Prompt - With nothing added or dropped, output every record below exactly.

========

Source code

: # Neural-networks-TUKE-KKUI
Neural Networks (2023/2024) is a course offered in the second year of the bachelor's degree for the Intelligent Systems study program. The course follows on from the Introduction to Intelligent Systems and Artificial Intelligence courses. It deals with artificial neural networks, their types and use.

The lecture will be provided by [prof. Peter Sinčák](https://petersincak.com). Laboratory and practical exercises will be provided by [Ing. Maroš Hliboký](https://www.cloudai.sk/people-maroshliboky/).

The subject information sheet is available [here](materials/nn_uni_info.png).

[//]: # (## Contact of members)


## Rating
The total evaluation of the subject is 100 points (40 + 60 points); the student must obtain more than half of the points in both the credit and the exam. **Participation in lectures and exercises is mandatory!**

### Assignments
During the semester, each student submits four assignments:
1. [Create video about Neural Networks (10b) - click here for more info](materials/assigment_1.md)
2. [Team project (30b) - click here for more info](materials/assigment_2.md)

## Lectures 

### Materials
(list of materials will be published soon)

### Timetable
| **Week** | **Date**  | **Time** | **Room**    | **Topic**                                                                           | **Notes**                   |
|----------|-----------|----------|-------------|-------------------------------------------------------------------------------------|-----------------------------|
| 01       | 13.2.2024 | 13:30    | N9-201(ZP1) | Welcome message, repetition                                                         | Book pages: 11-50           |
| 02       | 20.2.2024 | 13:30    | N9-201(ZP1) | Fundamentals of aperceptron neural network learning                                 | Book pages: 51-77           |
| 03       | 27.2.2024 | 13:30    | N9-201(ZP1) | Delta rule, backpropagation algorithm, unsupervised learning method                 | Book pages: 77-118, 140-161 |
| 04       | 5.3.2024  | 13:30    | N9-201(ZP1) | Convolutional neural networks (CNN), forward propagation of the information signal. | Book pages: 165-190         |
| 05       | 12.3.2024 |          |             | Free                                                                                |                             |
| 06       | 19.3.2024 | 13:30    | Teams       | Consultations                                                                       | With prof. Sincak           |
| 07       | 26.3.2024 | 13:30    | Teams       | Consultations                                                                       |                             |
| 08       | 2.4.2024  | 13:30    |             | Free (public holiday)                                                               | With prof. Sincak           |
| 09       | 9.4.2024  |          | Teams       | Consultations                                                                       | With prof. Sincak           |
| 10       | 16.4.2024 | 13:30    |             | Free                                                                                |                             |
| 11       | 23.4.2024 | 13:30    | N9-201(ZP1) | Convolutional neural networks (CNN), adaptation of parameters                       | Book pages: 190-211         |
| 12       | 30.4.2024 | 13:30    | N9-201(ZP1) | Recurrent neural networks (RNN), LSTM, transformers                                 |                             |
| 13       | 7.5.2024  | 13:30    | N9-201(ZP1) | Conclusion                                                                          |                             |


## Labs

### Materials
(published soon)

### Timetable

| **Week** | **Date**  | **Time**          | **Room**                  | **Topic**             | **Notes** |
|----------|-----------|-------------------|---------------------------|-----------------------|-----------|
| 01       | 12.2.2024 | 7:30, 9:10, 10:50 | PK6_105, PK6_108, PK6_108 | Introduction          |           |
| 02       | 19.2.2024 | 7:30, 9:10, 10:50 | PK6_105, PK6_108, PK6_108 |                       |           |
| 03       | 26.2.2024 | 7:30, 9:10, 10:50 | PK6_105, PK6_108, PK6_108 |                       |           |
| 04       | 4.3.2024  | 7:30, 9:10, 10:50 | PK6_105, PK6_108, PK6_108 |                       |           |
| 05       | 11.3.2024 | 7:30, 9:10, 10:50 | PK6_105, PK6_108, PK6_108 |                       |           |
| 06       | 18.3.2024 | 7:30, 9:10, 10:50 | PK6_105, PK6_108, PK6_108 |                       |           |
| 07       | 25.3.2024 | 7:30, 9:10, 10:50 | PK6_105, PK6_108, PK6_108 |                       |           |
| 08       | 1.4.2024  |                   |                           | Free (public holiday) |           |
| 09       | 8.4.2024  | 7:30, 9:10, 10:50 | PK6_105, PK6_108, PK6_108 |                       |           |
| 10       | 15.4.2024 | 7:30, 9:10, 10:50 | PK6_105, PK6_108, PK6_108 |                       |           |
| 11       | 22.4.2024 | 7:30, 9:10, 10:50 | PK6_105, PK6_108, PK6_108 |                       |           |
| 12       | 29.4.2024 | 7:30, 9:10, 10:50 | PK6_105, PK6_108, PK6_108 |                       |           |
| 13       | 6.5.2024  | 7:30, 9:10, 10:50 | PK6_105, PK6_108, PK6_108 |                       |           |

========

Output for this task -
Source code

: # Neural-networks-TUKE-KKUI
Neural Networks (2023/2024) is a course offered in the second year of the bachelor's degree for the Intelligent Systems study program. The course follows on from the Introduction to Intelligent Systems and Artificial Intelligence courses. It deals with artificial neural networks, their types and use.

The lecture will be provided by [prof. Peter Sinčák](https://petersincak.com). Laboratory and practical exercises will be provided by [Ing. Maroš Hliboký](https://www.cloudai.sk/people-maroshliboky/).

The subject information sheet is available [here](materials/nn_uni_info.png).

[//]: # (## Contact of members)


## Rating
The total evaluation of the subject is 100 points (40 + 60 points); the student must obtain more than half of the points in both the credit and the exam. **Participation in lectures and exercises is mandatory!**

### Assignments
During the semester, each student submits four assignments:
1. [Create video about Neural Networks (10b) - click here for more info](materials/assigment_1.md)
2. [Team project (30b) - click here for more info](materials/assigment_2.md)

## Lectures 

### Materials
(list of materials will be published soon)

### Timetable
| **Week** | **Date**  | **Time** | **Room**    | **Topic**                                                                           | **Notes**                   |
|----------|-----------|----------|-------------|-------------------------------------------------------------------------------------|-----------------------------|
| 01       | 13.2.2024 | 13:30    | N9-201(ZP1) | Welcome message, repetition                                                         | Book pages: 11-50           |
| 02       | 20.2.2024 | 13:30    | N9-201(ZP1) | Fundamentals of aperceptron neural network learning                                 | Book pages: 51-77           |
| 03       | 27.2.2024 | 13:30    | N9-201(ZP1) | Delta rule, backpropagation algorithm, unsupervised learning method                 | Book pages: 77-118, 140-161 |
| 04       | 5.3.2024  | 13:30    | N9-201(ZP1) | Convolutional neural networks (CNN), forward propagation of the information signal. | Book pages: 165-190         |
| 05       | 12.3.2024 |          |             | Free                                                                                |                             |
| 06       | 19.3.2024 | 13:30    | Teams       | Consultations                                                                       | With prof. Sincak           |
| 07       | 26.3.2024 | 13:30    | Teams       | Consultations                                                                       |                             |
| 08       | 2.4.2024  | 13:30    |             | Free (public holiday)                                                               | With prof. Sincak           |
| 09       | 9.4.2024  |          | Teams       | Consultations                                                                       | With prof. Sincak           |
| 10       | 16.4.2024 | 13:30    |             | Free                                                                                |                             |
| 11       | 23.4.2024 | 13:30    | N9-201(ZP1) | Convolutional neural networks (CNN), adaptation of parameters                       | Book pages: 190-211         |
| 12       | 30.4.2024 | 13:30    | N9-201(ZP1) | Recurrent neural networks (RNN), LSTM, transformers                                 |                             |
| 13       | 7.5.2024  | 13:30    | N9-201(ZP1) | Conclusion                                                                          |                             |


## Labs

### Materials
(published soon)

### Timetable

| **Week** | **Date**  | **Time**          | **Room**                  | **Topic**             | **Notes** |
|----------|-----------|-------------------|---------------------------|-----------------------|-----------|
| 01       | 12.2.2024 | 7:30, 9:10, 10:50 | PK6_105, PK6_108, PK6_108 | Introduction          |           |
| 02       | 19.2.2024 | 7:30, 9:10, 10:50 | PK6_105, PK6_108, PK6_108 |                       |           |
| 03       | 26.2.2024 | 7:30, 9:10, 10:50 | PK6_105, PK6_108, PK6_108 |                       |           |
| 04       | 4.3.2024  | 7:30, 9:10, 10:50 | PK6_105, PK6_108, PK6_108 |                       |           |
| 05       | 11.3.2024 | 7:30, 9:10, 10:50 | PK6_105, PK6_108, PK6_108 |                       |           |
| 06       | 18.3.2024 | 7:30, 9:10, 10:50 | PK6_105, PK6_108, PK6_108 |                       |           |
| 07       | 25.3.2024 | 7:30, 9:10, 10:50 | PK6_105, PK6_108, PK6_108 |                       |           |
| 08       | 1.4.2024  |                   |                           | Free (public holiday) |           |
| 09       | 8.4.2024  | 7:30, 9:10, 10:50 | PK6_105, PK6_108, PK6_108 |                       |           |
| 10       | 15.4.2024 | 7:30, 9:10, 10:50 | PK6_105, PK6_108, PK6_108 |                       |           |
| 11       | 22.4.2024 | 7:30, 9:10, 10:50 | PK6_105, PK6_108, PK6_108 |                       |           |
| 12       | 29.4.2024 | 7:30, 9:10, 10:50 | PK6_105, PK6_108, PK6_108 |                       |           |
| 13       | 6.5.2024  | 7:30, 9:10, 10:50 | PK6_105, PK6_108, PK6_108 |                       |           |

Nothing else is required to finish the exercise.